Racconto: Solo il cuore urla nella stanza – Giuseppe D’Abramo
Un gatto. Non ne aveva mai visto uno se non in quei libri illustrati. Completò il disegno trattenendo il respiro. Rimase un attimo a osservarlo. Andava bene.
C’era ancora dello spazio inutilizzato sulle pareti, ma aveva finito i gessetti. Doveva dirlo a Papino insieme a quell’altra cosa e temeva che si sarebbe infuriato. All’inizio pensava di essersela fatta addosso durante la notte, ma poi, sollevando le lenzuola, si era accorta del sangue. Era balzata giù dal letto in preda alla strizza, correndo verso lo specchio. Dopo un attento esame aveva capito dov’era ferita. Dei rivoli rossi le rigavano le cosce. Si era immediatamente tolta la biancheria sporca e l’aveva gettata nel secchio. Prima di entrare in doccia aveva girato la manopola, lasciando scorrere l’acqua finché non era diventata tiepida. Mentre si lavava, prestando una particolare attenzione alla parte coinvolta, spaventosi interrogativi le avevano offuscato la mente.
Passò in rassegna i vecchi disegni e in seguito si mise a fissare l’enorme macchia scura sul materasso. Il vento spingeva i rami bagnati contro i vetri del lucernario. Papino mancava da un pezzo ormai e il suo stomaco borbottava per la fame. Era lui che si occupava del cibo. Le raccontava anche delle storie prima del bacio della buonanotte. «Il mondo è pieno zeppo di insidie» diceva, «di persone malvagie e mostri che rapiscono le belle bambine come te». Ecco perché la teneva chiusa lì dentro. Per proteggere il suo amore, il suo zuccherino. Soltanto una volta aveva tentato la fuga. Mai avvicinarsi alla porta. Era la prima regola e giorni addietro, o forse settimane, l’aveva infranta, beccandosi una scossa tale da farla crollare a terra svenuta. Quel pomeriggio Papino aveva perso davvero la testa. Dopo averla picchiata le aveva sequestrato tutti i pennarelli, i fogli di carta e i gessetti, eccetto un paio che era riuscita a nascondere nelle mutande. «Se ci riprovi ti ammazzo» aveva urlato. Gli erano uscite le vene sul collo, gonfie come serpenti. Da allora aveva fatto la brava, ma adesso c’era quella maledetta questione del sangue, e non sapeva in che modo lui l’avrebbe presa.

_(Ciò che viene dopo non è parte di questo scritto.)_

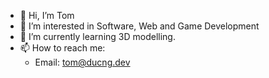 - 👋 Hi, I’m Tom
- 👀 I’m interested in Software, Web and Game Development
- 🌱 I’m currently learning 3D modelling.
- 📫 How to reach me:
  - Email: tom@ducng.dev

Accese la lampada perché cominciava a far buio. Afferrò un peluche qualsiasi e lo strinse forte al petto, avvertendo un leggero fastidio. Le formiche marciavano in processione dirette verso alcuni avanzi di pizza andati a male. Un cane abbaiava in lontananza. Non era affatto sicura di aver capito a che animale appartenesse quel verso, ma credeva fosse proprio di un cane. Si sentiva così sola e annoiata, e allora continuò a ascoltare, pensando a quanto le sarebbe piaciuto giocarci insieme, baciarlo e accarezzarlo, confidargli i suoi più intimi segreti… cose che nemmeno a Papino aveva rivelato. Quella era la terza regola. Niente segreti con Papino. Un brivido le scese lungo la schiena. Forse sarebbe finita all’inferno. Era un posto orribile e caldissimo dove torturavano i bambini cattivi e disobbedienti. I bambini buoni invece volavano in paradiso e vivevano per sempre felici e contenti con gli angeli. Alcune voci maschili piuttosto concitate interruppero il flusso dei suoi pensieri. Per lei fu davvero un accadimento anomalo. Non era stata in grado di intendere le parole esatte, ma solo di percepire un vivo entusiasmo. Luci colorate baluginavano nell’oscurità. L’emozione la paralizzò. A stento riusciva a respirare. Completamente disorientata si portò le mani al cuore. Non urlare. Era la seconda regola.